Another day, and another genome-wide association study. Genetic determinants of hair, eye and skin pigmentation in Europeans:
…We carried out a genome-wide association scan for variants associated with hair and eye pigmentation, skin sensitivity to sun and freckling among 2,986 Icelanders. We then tested the most closely associated SNPs from six regions–four not previously implicated in the normal variation of human pigmentation–and replicated their association in a second sample of 2,718 Icelanders and a sample of 1,214 Dutch. The SNPs from all six regions met the criteria for genome-wide significance. A variant in SLC24A4 is associated with eye and hair color, a variant near KITLG is associated with hair color, two coding variants in TYR are associated with eye color and freckles, and a variant on 6p25.3 is associated with freckles. The fifth region provided refinements to a previously reported association in OCA2, and the sixth encompasses previously described variants in MC1R.
A methodological point which they acknowledge: their assessments of phenotype were rather subjective and contingent upon self-reporting. When it comes to eye, and to a lesser extent hair, color think this is not that big of a deal, but I think that there are probably going to be serious issues in subjective self-reporting of skin color in an already fair complected population. I would bet that that is one reason they didn’t find an association with skin color on some of the SNPs.

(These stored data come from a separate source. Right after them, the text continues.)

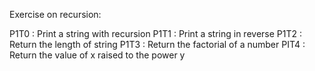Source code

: Exercise on recursion:

P1T0 : Print a string with recursion
P1T1 : Print a string in reverse
P1T2 : Return the length of string
P1T3 : Return the factorial of a number
PIT4 : Return the value of x raised to the power y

They basically confirmed the OCA2 finding in regards to it being the main determinant of blue vs. brown eyes. Additionally, there are other loci of smaller effect, primarily TYR. I was surprised that they noted that several SNPs seem to distinguish more strongly between blue and green eye colors than between either and brown. I now think binning phenotypes into blue vs. non-blue or light vs. dark might miss some serious genetic action.
While the association of eye color with a few large loci of major effect seems supported by this study, the results for hair color seem are complicated and equivocal. Not when it comes to red hair of course, MC1R loss-of-function mutations which turn off brown pigment production & up-regulate red-yellow pigment have long been known. But I was more curious about the blonde vs. brown hair color variation. The signals they picked up in this study were numerous and I haven’t really teased them apart in my head yet, but, it seems to highlight why an equivalent of the OCA2 findings haven’t popped up for explaining the prevalence of blond hair. Just not that simple.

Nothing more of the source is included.